• **Problem details**
When you transcribe the lines below, keep every word the same and leave the pictures behind.

Items from a dataset
★ ★ ★

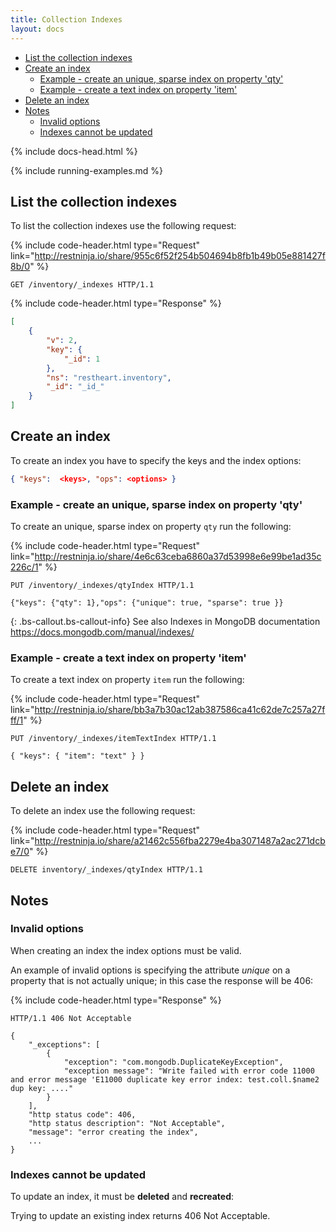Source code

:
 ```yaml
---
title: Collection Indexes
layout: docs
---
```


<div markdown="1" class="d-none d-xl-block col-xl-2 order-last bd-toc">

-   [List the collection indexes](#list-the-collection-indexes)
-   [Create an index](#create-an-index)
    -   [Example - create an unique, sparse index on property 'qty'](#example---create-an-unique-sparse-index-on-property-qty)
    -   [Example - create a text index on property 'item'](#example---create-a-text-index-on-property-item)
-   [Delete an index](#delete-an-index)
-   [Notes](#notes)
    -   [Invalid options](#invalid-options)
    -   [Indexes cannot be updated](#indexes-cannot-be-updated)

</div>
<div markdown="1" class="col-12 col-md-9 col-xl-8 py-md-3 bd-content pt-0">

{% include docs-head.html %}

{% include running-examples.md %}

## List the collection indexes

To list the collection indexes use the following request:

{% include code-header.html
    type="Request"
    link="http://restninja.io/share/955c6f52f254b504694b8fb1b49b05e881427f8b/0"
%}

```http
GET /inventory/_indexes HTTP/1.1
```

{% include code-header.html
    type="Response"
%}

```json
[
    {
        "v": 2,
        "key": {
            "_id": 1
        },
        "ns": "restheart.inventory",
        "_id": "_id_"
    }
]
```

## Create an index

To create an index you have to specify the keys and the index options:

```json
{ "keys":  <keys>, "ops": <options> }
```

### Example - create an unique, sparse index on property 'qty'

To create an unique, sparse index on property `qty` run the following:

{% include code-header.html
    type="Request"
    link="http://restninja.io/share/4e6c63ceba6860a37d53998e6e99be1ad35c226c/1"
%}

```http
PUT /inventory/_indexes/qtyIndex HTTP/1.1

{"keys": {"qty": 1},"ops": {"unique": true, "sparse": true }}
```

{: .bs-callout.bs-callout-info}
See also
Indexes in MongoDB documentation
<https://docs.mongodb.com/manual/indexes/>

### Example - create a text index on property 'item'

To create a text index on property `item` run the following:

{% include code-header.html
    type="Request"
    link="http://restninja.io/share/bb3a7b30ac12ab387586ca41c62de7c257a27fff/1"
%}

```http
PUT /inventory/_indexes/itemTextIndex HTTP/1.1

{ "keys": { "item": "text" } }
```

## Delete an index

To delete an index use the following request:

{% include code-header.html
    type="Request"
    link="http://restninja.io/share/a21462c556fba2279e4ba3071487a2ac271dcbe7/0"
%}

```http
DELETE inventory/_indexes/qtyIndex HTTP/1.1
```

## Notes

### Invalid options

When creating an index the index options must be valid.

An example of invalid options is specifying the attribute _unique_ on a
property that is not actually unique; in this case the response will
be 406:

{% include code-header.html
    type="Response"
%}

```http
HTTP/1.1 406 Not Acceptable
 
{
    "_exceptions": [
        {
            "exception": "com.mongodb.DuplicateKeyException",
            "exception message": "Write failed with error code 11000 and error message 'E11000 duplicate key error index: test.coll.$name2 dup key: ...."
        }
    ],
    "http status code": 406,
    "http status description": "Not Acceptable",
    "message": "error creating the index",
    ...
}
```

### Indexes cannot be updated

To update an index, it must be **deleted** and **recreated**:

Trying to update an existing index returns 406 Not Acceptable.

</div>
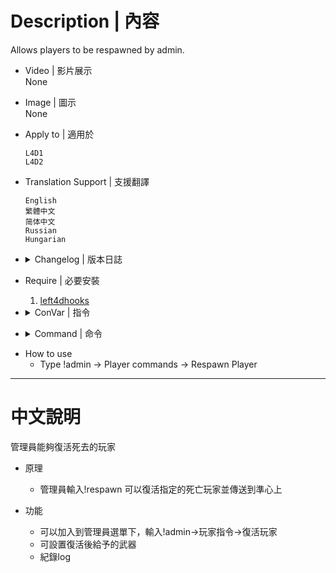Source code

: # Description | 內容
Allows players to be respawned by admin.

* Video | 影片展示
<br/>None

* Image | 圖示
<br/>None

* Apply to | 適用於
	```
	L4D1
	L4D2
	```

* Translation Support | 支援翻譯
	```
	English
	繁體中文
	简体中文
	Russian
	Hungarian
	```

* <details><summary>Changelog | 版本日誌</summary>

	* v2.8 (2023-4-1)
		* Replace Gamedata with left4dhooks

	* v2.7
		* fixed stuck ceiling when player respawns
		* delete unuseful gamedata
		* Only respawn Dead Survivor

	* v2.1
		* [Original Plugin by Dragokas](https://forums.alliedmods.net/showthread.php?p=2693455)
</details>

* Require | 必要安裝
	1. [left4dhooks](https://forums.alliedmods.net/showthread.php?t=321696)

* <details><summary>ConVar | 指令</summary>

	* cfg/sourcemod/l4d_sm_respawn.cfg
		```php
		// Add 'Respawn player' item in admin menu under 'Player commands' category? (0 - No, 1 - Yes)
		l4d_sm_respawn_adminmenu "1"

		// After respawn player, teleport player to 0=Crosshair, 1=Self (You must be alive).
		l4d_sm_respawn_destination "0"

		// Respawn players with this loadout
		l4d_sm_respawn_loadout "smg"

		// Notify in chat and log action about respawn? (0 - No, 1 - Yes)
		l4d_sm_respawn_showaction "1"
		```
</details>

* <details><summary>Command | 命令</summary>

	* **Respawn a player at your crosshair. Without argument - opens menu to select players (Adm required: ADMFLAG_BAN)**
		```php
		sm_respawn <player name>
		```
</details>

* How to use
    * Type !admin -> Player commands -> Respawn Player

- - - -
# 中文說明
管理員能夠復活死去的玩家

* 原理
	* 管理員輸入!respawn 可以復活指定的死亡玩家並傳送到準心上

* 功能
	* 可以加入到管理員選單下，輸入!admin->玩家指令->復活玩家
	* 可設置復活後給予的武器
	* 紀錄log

★ ★ ★

• **Finished exercise**
Source code

:
 ```yaml
---
title: Collection Indexes
layout: docs
---
```


<div markdown="1" class="d-none d-xl-block col-xl-2 order-last bd-toc">

-   [List the collection indexes](#list-the-collection-indexes)
-   [Create an index](#create-an-index)
    -   [Example - create an unique, sparse index on property 'qty'](#example---create-an-unique-sparse-index-on-property-qty)
    -   [Example - create a text index on property 'item'](#example---create-a-text-index-on-property-item)
-   [Delete an index](#delete-an-index)
-   [Notes](#notes)
    -   [Invalid options](#invalid-options)
    -   [Indexes cannot be updated](#indexes-cannot-be-updated)

</div>
<div markdown="1" class="col-12 col-md-9 col-xl-8 py-md-3 bd-content pt-0">

{% include docs-head.html %}

{% include running-examples.md %}

## List the collection indexes

To list the collection indexes use the following request:

{% include code-header.html
    type="Request"
    link="http://restninja.io/share/955c6f52f254b504694b8fb1b49b05e881427f8b/0"
%}

```http
GET /inventory/_indexes HTTP/1.1
```

{% include code-header.html
    type="Response"
%}

```json
[
    {
        "v": 2,
        "key": {
            "_id": 1
        },
        "ns": "restheart.inventory",
        "_id": "_id_"
    }
]
```

## Create an index

To create an index you have to specify the keys and the index options:

```json
{ "keys":  <keys>, "ops": <options> }
```

### Example - create an unique, sparse index on property 'qty'

To create an unique, sparse index on property `qty` run the following:

{% include code-header.html
    type="Request"
    link="http://restninja.io/share/4e6c63ceba6860a37d53998e6e99be1ad35c226c/1"
%}

```http
PUT /inventory/_indexes/qtyIndex HTTP/1.1

{"keys": {"qty": 1},"ops": {"unique": true, "sparse": true }}
```

{: .bs-callout.bs-callout-info}
See also
Indexes in MongoDB documentation
<https://docs.mongodb.com/manual/indexes/>

### Example - create a text index on property 'item'

To create a text index on property `item` run the following:

{% include code-header.html
    type="Request"
    link="http://restninja.io/share/bb3a7b30ac12ab387586ca41c62de7c257a27fff/1"
%}

```http
PUT /inventory/_indexes/itemTextIndex HTTP/1.1

{ "keys": { "item": "text" } }
```

## Delete an index

To delete an index use the following request:

{% include code-header.html
    type="Request"
    link="http://restninja.io/share/a21462c556fba2279e4ba3071487a2ac271dcbe7/0"
%}

```http
DELETE inventory/_indexes/qtyIndex HTTP/1.1
```

## Notes

### Invalid options

When creating an index the index options must be valid.

An example of invalid options is specifying the attribute _unique_ on a
property that is not actually unique; in this case the response will
be 406:

{% include code-header.html
    type="Response"
%}

```http
HTTP/1.1 406 Not Acceptable
 
{
    "_exceptions": [
        {
            "exception": "com.mongodb.DuplicateKeyException",
            "exception message": "Write failed with error code 11000 and error message 'E11000 duplicate key error index: test.coll.$name2 dup key: ...."
        }
    ],
    "http status code": 406,
    "http status description": "Not Acceptable",
    "message": "error creating the index",
    ...
}
```

### Indexes cannot be updated

To update an index, it must be **deleted** and **recreated**:

Trying to update an existing index returns 406 Not Acceptable.

</div>
Source code

: # Description | 內容
Allows players to be respawned by admin.

* Video | 影片展示
<br/>None

* Image | 圖示
<br/>None

* Apply to | 適用於
	```
	L4D1
	L4D2
	```

* Translation Support | 支援翻譯
	```
	English
	繁體中文
	简体中文
	Russian
	Hungarian
	```

* <details><summary>Changelog | 版本日誌</summary>

	* v2.8 (2023-4-1)
		* Replace Gamedata with left4dhooks

	* v2.7
		* fixed stuck ceiling when player respawns
		* delete unuseful gamedata
		* Only respawn Dead Survivor

	* v2.1
		* [Original Plugin by Dragokas](https://forums.alliedmods.net/showthread.php?p=2693455)
</details>

* Require | 必要安裝
	1. [left4dhooks](https://forums.alliedmods.net/showthread.php?t=321696)

* <details><summary>ConVar | 指令</summary>

	* cfg/sourcemod/l4d_sm_respawn.cfg
		```php
		// Add 'Respawn player' item in admin menu under 'Player commands' category? (0 - No, 1 - Yes)
		l4d_sm_respawn_adminmenu "1"

		// After respawn player, teleport player to 0=Crosshair, 1=Self (You must be alive).
		l4d_sm_respawn_destination "0"

		// Respawn players with this loadout
		l4d_sm_respawn_loadout "smg"

		// Notify in chat and log action about respawn? (0 - No, 1 - Yes)
		l4d_sm_respawn_showaction "1"
		```
</details>

* <details><summary>Command | 命令</summary>

	* **Respawn a player at your crosshair. Without argument - opens menu to select players (Adm required: ADMFLAG_BAN)**
		```php
		sm_respawn <player name>
		```
</details>

* How to use
    * Type !admin -> Player commands -> Respawn Player

- - - -
# 中文說明
管理員能夠復活死去的玩家

* 原理
	* 管理員輸入!respawn 可以復活指定的死亡玩家並傳送到準心上

* 功能
	* 可以加入到管理員選單下，輸入!admin->玩家指令->復活玩家
	* 可設置復活後給予的武器
	* 紀錄log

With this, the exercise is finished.